> DATA FOR REVIEW:
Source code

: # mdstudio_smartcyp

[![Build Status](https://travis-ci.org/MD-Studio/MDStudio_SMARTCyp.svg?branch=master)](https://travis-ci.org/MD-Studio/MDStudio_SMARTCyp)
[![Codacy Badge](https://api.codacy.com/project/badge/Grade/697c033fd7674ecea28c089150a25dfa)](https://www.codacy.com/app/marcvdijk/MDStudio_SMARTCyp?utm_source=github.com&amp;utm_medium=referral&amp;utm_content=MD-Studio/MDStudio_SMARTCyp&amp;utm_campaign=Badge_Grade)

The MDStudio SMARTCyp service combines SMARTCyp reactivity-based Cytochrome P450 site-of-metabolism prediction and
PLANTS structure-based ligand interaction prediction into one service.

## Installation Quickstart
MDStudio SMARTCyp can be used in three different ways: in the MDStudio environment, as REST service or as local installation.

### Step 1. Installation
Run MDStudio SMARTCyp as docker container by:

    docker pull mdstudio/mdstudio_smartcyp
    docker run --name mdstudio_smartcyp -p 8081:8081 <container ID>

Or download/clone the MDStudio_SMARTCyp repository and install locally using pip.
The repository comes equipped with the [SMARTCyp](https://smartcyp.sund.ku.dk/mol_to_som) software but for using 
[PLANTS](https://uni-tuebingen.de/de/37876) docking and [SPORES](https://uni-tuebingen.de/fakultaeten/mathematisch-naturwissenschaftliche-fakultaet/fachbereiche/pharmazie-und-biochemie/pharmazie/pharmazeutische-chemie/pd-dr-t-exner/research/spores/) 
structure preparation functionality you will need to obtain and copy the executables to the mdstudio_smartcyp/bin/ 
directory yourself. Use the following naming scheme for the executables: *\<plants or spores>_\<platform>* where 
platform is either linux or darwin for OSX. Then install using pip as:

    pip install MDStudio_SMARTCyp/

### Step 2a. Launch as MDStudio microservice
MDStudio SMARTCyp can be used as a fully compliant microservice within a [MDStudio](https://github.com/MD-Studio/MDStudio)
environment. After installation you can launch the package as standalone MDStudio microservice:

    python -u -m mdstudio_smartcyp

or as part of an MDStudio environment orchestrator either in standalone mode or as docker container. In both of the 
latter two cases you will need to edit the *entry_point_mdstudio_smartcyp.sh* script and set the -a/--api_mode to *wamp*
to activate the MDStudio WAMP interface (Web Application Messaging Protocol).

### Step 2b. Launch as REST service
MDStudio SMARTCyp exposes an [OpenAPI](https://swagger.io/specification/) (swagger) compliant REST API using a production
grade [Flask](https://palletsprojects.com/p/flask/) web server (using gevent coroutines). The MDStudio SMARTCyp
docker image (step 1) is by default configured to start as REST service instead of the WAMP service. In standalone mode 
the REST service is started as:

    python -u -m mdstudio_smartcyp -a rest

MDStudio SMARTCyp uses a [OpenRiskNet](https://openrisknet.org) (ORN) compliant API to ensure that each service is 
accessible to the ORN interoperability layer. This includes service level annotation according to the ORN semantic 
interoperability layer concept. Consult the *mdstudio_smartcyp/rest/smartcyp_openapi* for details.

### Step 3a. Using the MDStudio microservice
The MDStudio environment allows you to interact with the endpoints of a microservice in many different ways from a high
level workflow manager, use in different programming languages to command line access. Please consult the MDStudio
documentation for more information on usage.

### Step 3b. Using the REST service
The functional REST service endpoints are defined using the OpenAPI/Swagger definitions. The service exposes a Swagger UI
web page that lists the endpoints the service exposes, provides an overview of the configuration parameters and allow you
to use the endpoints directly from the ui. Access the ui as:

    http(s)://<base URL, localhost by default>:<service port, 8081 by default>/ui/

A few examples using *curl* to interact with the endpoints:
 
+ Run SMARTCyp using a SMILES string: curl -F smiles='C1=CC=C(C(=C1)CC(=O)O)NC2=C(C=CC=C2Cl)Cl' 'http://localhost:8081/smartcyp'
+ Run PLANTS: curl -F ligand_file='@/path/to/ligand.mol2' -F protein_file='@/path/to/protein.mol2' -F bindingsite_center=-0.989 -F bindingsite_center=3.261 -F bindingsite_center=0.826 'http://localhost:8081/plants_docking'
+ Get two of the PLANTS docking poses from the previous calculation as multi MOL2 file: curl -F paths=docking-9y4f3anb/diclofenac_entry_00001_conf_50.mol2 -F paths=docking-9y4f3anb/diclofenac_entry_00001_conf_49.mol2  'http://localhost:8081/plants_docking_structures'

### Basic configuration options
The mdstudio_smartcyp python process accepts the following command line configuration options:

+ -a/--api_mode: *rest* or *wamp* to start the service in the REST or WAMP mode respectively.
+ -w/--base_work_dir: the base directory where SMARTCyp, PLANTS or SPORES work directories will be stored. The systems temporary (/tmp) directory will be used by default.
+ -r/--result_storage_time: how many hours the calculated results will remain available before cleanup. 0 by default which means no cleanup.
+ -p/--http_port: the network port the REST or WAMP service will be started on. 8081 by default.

> WORK TO BE COMPLETED: From the listing above, output exactly the run of lines that starts with the line containing "### Step 3a. Using the MDStudio microservice" and ends with the line containing "to use the endpoints".

> ANSWER SECTION:
### Step 3a. Using the MDStudio microservice
The MDStudio environment allows you to interact with the endpoints of a microservice in many different ways from a high
level workflow manager, use in different programming languages to command line access. Please consult the MDStudio
documentation for more information on usage.

### Step 3b. Using the REST service
The functional REST service endpoints are defined using the OpenAPI/Swagger definitions. The service exposes a Swagger UI
web page that lists the endpoints the service exposes, provides an overview of the configuration parameters and allow you
to use the endpoints directly from the ui. Access the ui as:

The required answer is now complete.